Still, the device has a lot to prove when it comes to catching cancer early. Detecting lumps is not the same as detecting cancer. Jochelson said she wants to see data on the accuracy and specificity of the ultrasound.
“Women have lumps and bumps and all this stuff that comes and goes with their periods, and ultrasound is picking this stuff up,” Jochelson said. “Then you have to differentiate which one needs the biopsy and which one doesn’t.”
Ultrasounds are cheaper than mammograms and do not expose people to radiation, but Jochelson noted that mammography remains the gold standard and would likely always be necessary. She also said she’s worried that if the device is overly sensitive and unspecific, it could lead to false positive test results, unnecessary biopsies, and a general increase in anxiety.
“It could be that this is a great tool, but I am concerned that a woman who wants to examine her breasts every single day, and is an anxious person, is going to be running in and making herself crazy,” Jochelson said.
Roozbeh Ghaffari, a biomedical engineer at Northwestern who was not involved with the study, said it will likely be difficult for the ultrasound to distinguish between different types of tumors on its own. Dagdeviren might explore including other types of sensing technologies in the bra in the future, he said.
“Maybe you could image, but also characterize the material properties or the thermal properties of that tumor and then determine if it has certain signatures of a cancerous lesion versus one that is benign,” Ghaffari said.
Dagdeviren’s ultrasound will have to face the same test as every other diagnostic on the market: Do the benefits of early detection outweigh the harms of overtreatment?
“We have to do the homework with this type of ultrasound to see if the anxiety that we generate will help us save lives,” Jochelson said.
Dagdeviren understands those concerns, and is working on recruiting a diverse group of patients to test how well the device distinguishes between cancerous and benign lumps, as well as its false positive and negative rates. She will need to test hundreds before getting FDA approval. She also hopes to collect enough data to train an artificial intelligence algorithm that can be used with the wearable and reduce the false positive rate.

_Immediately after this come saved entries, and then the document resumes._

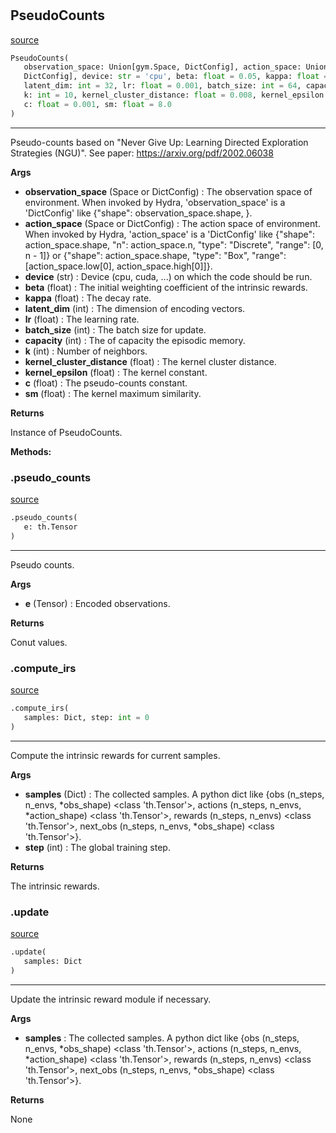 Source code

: #


## PseudoCounts
[source](https://github.com/RLE-Foundation/Hsuanwu/blob/main/hsuanwu/xplore/reward/pseudo_counts.py/#L81)
```python 
PseudoCounts(
   observation_space: Union[gym.Space, DictConfig], action_space: Union[gym.Space,
   DictConfig], device: str = 'cpu', beta: float = 0.05, kappa: float = 2.5e-05,
   latent_dim: int = 32, lr: float = 0.001, batch_size: int = 64, capacity: int = 1000,
   k: int = 10, kernel_cluster_distance: float = 0.008, kernel_epsilon: float = 0.0001,
   c: float = 0.001, sm: float = 8.0
)
```


---
Pseudo-counts based on "Never Give Up: Learning Directed Exploration Strategies (NGU)".
See paper: https://arxiv.org/pdf/2002.06038


**Args**

* **observation_space** (Space or DictConfig) : The observation space of environment. When invoked by Hydra,
    'observation_space' is a 'DictConfig' like {"shape": observation_space.shape, }.
* **action_space** (Space or DictConfig) : The action space of environment. When invoked by Hydra,
    'action_space' is a 'DictConfig' like
    {"shape": action_space.shape, "n": action_space.n, "type": "Discrete", "range": [0, n - 1]} or
    {"shape": action_space.shape, "type": "Box", "range": [action_space.low[0], action_space.high[0]]}.
* **device** (str) : Device (cpu, cuda, ...) on which the code should be run.
* **beta** (float) : The initial weighting coefficient of the intrinsic rewards.
* **kappa** (float) : The decay rate.
* **latent_dim** (int) : The dimension of encoding vectors.
* **lr** (float) : The learning rate.
* **batch_size** (int) : The batch size for update.
* **capacity** (int) : The of capacity the episodic memory.
* **k** (int) : Number of neighbors.
* **kernel_cluster_distance** (float) : The kernel cluster distance.
* **kernel_epsilon** (float) : The kernel constant.
* **c** (float) : The pseudo-counts constant.
* **sm** (float) : The kernel maximum similarity.


**Returns**

Instance of PseudoCounts.


**Methods:**


### .pseudo_counts
[source](https://github.com/RLE-Foundation/Hsuanwu/blob/main/hsuanwu/xplore/reward/pseudo_counts.py/#L147)
```python
.pseudo_counts(
   e: th.Tensor
)
```

---
Pseudo counts.


**Args**

* **e** (Tensor) : Encoded observations.


**Returns**

Conut values.

### .compute_irs
[source](https://github.com/RLE-Foundation/Hsuanwu/blob/main/hsuanwu/xplore/reward/pseudo_counts.py/#L174)
```python
.compute_irs(
   samples: Dict, step: int = 0
)
```

---
Compute the intrinsic rewards for current samples.


**Args**

* **samples** (Dict) : The collected samples. A python dict like
    {obs (n_steps, n_envs, *obs_shape) <class 'th.Tensor'>,
    actions (n_steps, n_envs, *action_shape) <class 'th.Tensor'>,
    rewards (n_steps, n_envs) <class 'th.Tensor'>,
    next_obs (n_steps, n_envs, *obs_shape) <class 'th.Tensor'>}.
* **step** (int) : The global training step.


**Returns**

The intrinsic rewards.

### .update
[source](https://github.com/RLE-Foundation/Hsuanwu/blob/main/hsuanwu/xplore/reward/pseudo_counts.py/#L211)
```python
.update(
   samples: Dict
)
```

---
Update the intrinsic reward module if necessary.


**Args**

* **samples**  : The collected samples. A python dict like
    {obs (n_steps, n_envs, *obs_shape) <class 'th.Tensor'>,
    actions (n_steps, n_envs, *action_shape) <class 'th.Tensor'>,
    rewards (n_steps, n_envs) <class 'th.Tensor'>,
    next_obs (n_steps, n_envs, *obs_shape) <class 'th.Tensor'>}.


**Returns**

None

To do all of that, Dagdeviren is focused on attracting investors beyond a foundation grant that she can’t disclose, and on streamlining the manufacturing process. Morphing brittle electronic materials into a flexible ultrasound at scale is no easy feat. Dagdeviren wants most of all to help people like her aunt; to save lives before their cancer unfurls. But she couldn’t help but think of herself and other grieving loved ones, too, as people who may benefit.
“This technology will not only help people who are high risk, but also the people around them,” Dagdeviren said.